Yesterday afternoon, Senate Republicans voted on a procedural measure to bring their tax plan to the floor, setting the stage for a final vote that will likely come tomorrow. At the time, GOP senators advanced the legislation without a score from the Joint Committee on Taxation, without legislative text on the "trigger" provisions, without understanding the details of changes to state-and-local-tax deductions, without Byrd Rule scrutiny, and without the benefit of a single substantive policy hearing.
In other words, with Congress poised to overhaul the federal tax code of the world's most dominant economic superpower, Republican lawmakers are effectively winging it, legislating while blindfolded, hoping it'll all work out in the end.
The Washington Post's E.J. Dionne joked yesterday, "Most Americans take far more care in filling out their tax returns than Republicans are taking with this bill."
What's more, while Republicans are confronted with brutal analyses of their plan from official and independent economists, GOP policymakers can't pushback against them -- because Treasury Secretary Steve Mnuchin and his team haven't prepared an official Trump administration analysis.
Mr. Mnuchin has promised that Treasury will release its analysis in full. Yet, just one day before the full Senate prepares to vote on a sweeping tax rewrite, the administration has yet to produce the type of economic analysis that it is citing as a reason to pass the tax cut.Those inside Treasury's Office of Tax Policy, which Mr. Mnuchin has credited with running the models, say they have been largely shut out of the process and are not working on the type of detailed analysis that he has mentioned. An economist at the Office of Tax Analysis, who spoke on the condition of anonymity so as not to jeopardize his job, said Treasury had not released a "dynamic" analysis showing that the tax plan would be paid for with economic growth because one did not exist.
There is no defense for trying to craft major national policy this way. When the Trump administration's own Office of Tax Policy gets "largely shut out of the process" of scrutinizing the Trump administration's preferred tax plan, we're witnessing policy madness.

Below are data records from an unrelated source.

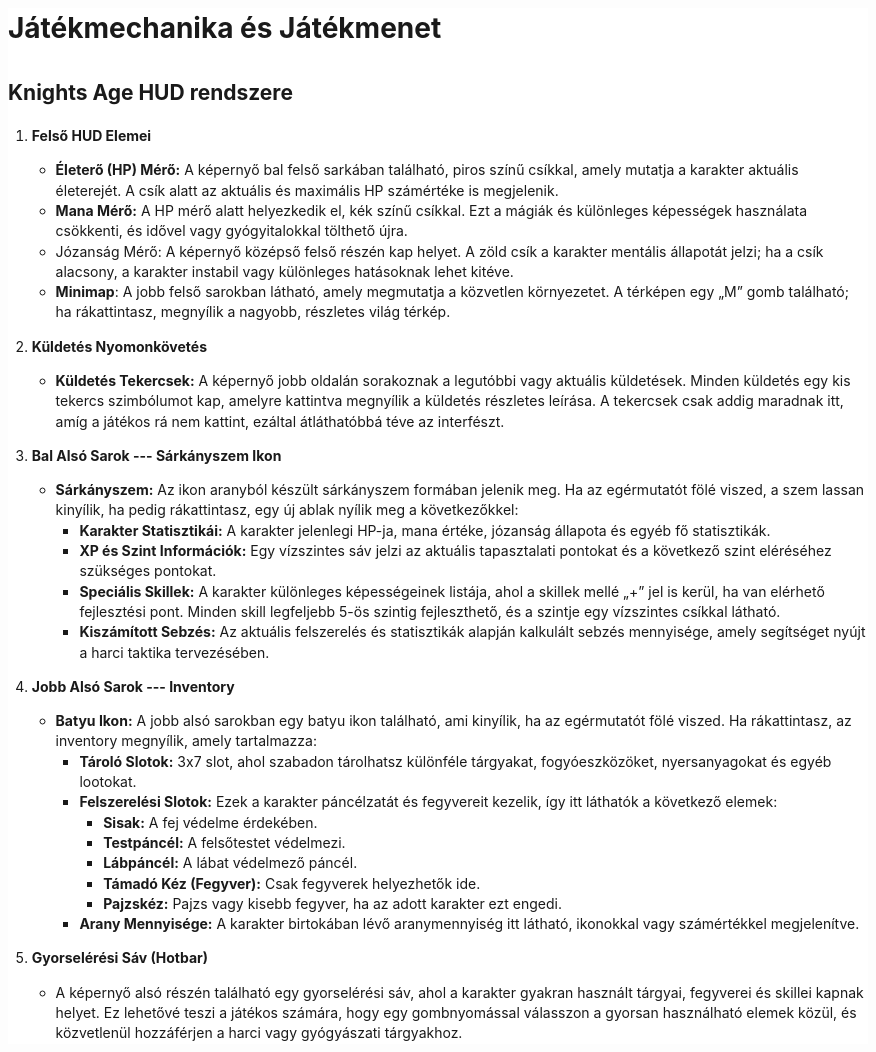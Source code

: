 # Játékmechanika és Játékmenet

## Knights Age HUD rendszere

1. **Felső HUD Elemei**
   - **Életerő (HP) Mérő:** A képernyő bal felső sarkában található, piros színű csíkkal, amely mutatja a karakter aktuális életerejét. A csík alatt az aktuális és maximális HP számértéke is megjelenik.
   - **Mana Mérő:** A HP mérő alatt helyezkedik el, kék színű csíkkal. Ezt a mágiák és különleges képességek használata csökkenti, és idővel vagy gyógyitalokkal tölthető újra.
   - Józanság Mérő: A képernyő középső felső részén kap helyet. A zöld csík a karakter mentális állapotát jelzi; ha a csík alacsony, a karakter instabil vagy különleges hatásoknak lehet kitéve.
   - **Minimap**: A jobb felső sarokban látható, amely megmutatja a közvetlen környezetet. A térképen egy „M” gomb található; ha rákattintasz, megnyílik a nagyobb, részletes világ térkép.

2. **Küldetés Nyomonkövetés**
   - **Küldetés Tekercsek:** A képernyő jobb oldalán sorakoznak a legutóbbi vagy aktuális küldetések. Minden küldetés egy kis tekercs szimbólumot kap, amelyre kattintva megnyílik a küldetés részletes leírása. A tekercsek csak addig maradnak itt, amíg a játékos rá nem kattint, ezáltal átláthatóbbá téve az interfészt.

3. **Bal Alsó Sarok --- Sárkányszem Ikon**
   - **Sárkányszem:** Az ikon aranyból készült sárkányszem formában jelenik meg. Ha az egérmutatót fölé viszed, a szem lassan kinyílik, ha pedig rákattintasz, egy új ablak nyílik meg a következőkkel:
     - **Karakter Statisztikái:** A karakter jelenlegi HP-ja, mana értéke, józanság állapota és egyéb fő statisztikák.
     - **XP és Szint Információk:** Egy vízszintes sáv jelzi az aktuális tapasztalati pontokat és a következő szint eléréséhez szükséges pontokat.
     - **Speciális Skillek:** A karakter különleges képességeinek listája, ahol a skillek mellé „+” jel is kerül, ha van elérhető fejlesztési pont. Minden skill legfeljebb 5-ös szintig fejleszthető, és a szintje egy vízszintes csíkkal látható.
     - **Kiszámított Sebzés:** Az aktuális felszerelés és statisztikák alapján kalkulált sebzés mennyisége, amely segítséget nyújt a harci taktika tervezésében.

4. **Jobb Alsó Sarok --- Inventory**
   - **Batyu Ikon:** A jobb alsó sarokban egy batyu ikon található, ami kinyílik, ha az egérmutatót fölé viszed. Ha rákattintasz, az inventory megnyílik, amely tartalmazza:
     - **Tároló Slotok:** 3x7 slot, ahol szabadon tárolhatsz különféle tárgyakat, fogyóeszközöket, nyersanyagokat és egyéb lootokat.
     - **Felszerelési Slotok:** Ezek a karakter páncélzatát és fegyvereit kezelik, így itt láthatók a következő elemek:
       - **Sisak:** A fej védelme érdekében.
       - **Testpáncél:** A felsőtestet védelmezi.
       - **Lábpáncél:** A lábat védelmező páncél.
       - **Támadó Kéz (Fegyver):** Csak fegyverek helyezhetők ide.
       - **Pajzskéz:** Pajzs vagy kisebb fegyver, ha az adott karakter ezt engedi.
     - **Arany Mennyisége:** A karakter birtokában lévő aranymennyiség itt látható, ikonokkal vagy számértékkel megjelenítve.

5. **Gyorselérési Sáv (Hotbar)**
   - A képernyő alsó részén található egy gyorselérési sáv, ahol a karakter gyakran használt tárgyai, fegyverei és skillei kapnak helyet. Ez lehetővé teszi a játékos számára, hogy egy gombnyomással válasszon a gyorsan használható elemek közül, és közvetlenül hozzáférjen a harci vagy gyógyászati tárgyakhoz.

The New York Times' article quoted a Treasury official saying the cabinet department won't have time to produce a full analysis of the final bill before Republicans vote on it.

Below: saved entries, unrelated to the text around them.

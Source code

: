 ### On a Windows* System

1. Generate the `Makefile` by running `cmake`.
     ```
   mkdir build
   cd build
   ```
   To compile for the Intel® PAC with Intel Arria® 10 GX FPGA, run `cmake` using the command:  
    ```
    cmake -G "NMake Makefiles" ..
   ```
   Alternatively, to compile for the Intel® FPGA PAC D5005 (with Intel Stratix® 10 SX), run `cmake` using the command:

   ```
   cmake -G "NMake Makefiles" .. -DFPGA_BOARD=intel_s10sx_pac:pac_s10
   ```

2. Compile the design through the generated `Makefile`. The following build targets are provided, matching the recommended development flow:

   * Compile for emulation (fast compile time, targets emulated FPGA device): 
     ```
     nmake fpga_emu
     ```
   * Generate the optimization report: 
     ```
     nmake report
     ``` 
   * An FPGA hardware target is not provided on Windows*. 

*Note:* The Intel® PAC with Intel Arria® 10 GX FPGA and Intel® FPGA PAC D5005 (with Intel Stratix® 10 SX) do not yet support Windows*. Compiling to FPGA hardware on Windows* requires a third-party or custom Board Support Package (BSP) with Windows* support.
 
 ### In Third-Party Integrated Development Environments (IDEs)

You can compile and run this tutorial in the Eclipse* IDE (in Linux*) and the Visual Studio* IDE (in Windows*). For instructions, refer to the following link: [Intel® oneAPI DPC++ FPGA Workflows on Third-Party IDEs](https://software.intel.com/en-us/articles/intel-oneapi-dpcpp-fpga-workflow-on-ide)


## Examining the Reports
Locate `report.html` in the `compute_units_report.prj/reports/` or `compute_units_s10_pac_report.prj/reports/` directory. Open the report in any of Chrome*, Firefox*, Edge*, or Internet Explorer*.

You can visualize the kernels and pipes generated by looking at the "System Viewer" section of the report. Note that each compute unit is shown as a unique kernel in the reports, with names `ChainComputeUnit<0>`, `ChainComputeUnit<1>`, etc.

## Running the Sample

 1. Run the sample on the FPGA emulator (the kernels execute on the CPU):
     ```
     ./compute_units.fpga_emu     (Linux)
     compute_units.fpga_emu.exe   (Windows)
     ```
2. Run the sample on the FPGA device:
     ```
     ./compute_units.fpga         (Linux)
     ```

Common sense suggests Congress could simply wait for detailed information before voting to overhaul the nation's tax code, but that would undermine the two pillars of the GOP leadership's strategy: stealth and speed.
After all, trying to legislate with more information might lead more Americans to learn what Congress is up to -- and Republicans have decided that simply isn't an option.

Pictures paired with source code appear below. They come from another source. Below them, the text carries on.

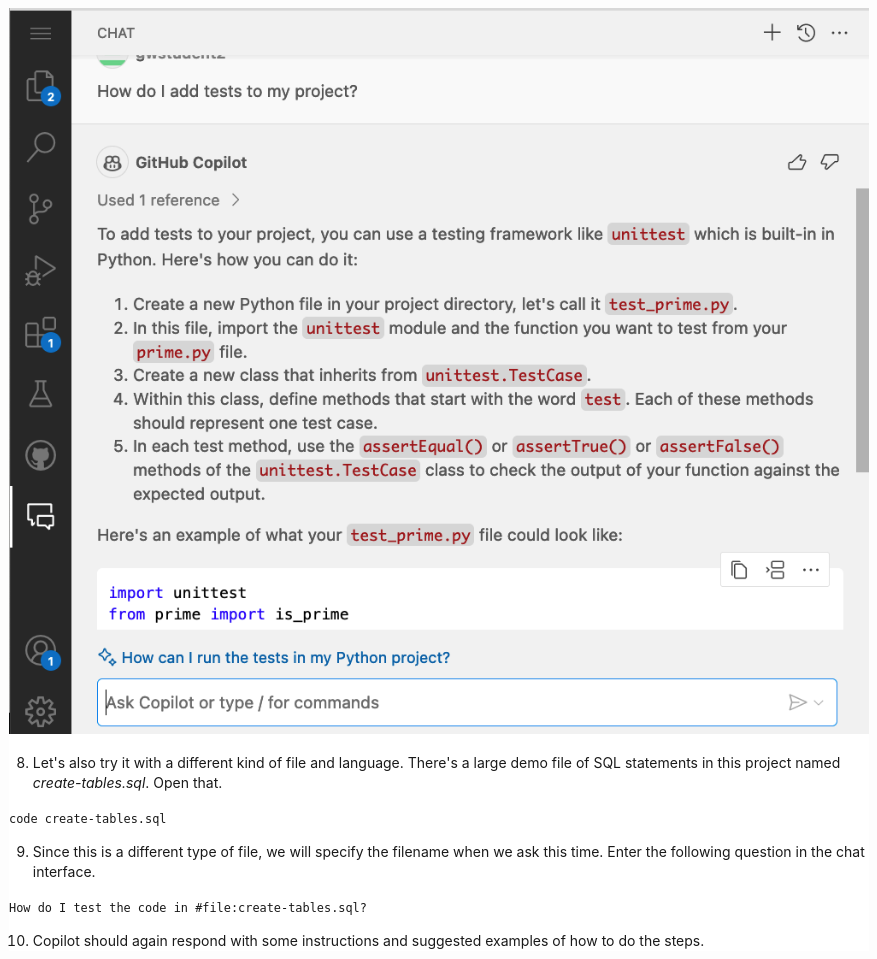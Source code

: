 ![testing suggestions for project](./images/ct05.png?raw=true "testing suggestions for project")

8. Let's also try it with a different kind of file and language. There's a large demo file of SQL statements in this project named *create-tables.sql*. Open that.
```
code create-tables.sql
```

9. Since this is a different type of file, we will specify the filename when we ask this time. Enter the following question in the chat interface.
```
How do I test the code in #file:create-tables.sql?
```

10. Copilot should again respond with some instructions and suggested examples of how to do the steps.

As a consequence, in a rather literal sense, GOP senators don't really know what they're prepared to vote on. Senate Majority Whip John Cornyn (R-Texas) this week made an argument about his party's plan as it relates to a child-care tax credit that was plainly and demonstrably false. The Washington Post asked several senators yesterday about their plan benefiting the wealthiest Americans, and several Senate Republicans responded in a way that suggested they're still confused about the basics of the debate.
In other words, the GOP tax plan isn't just a bad idea; it's also a bad idea that its own proponents don't understand and aren't eager to study.
It would be very easy right now for responsible lawmakers to tap the breaks, take a breath, and recommend a detailed hearing or two about exactly what's on the table. The fact that this won't even be considered is emblematic of the deteriorating condition of American policymaking under Republican rule.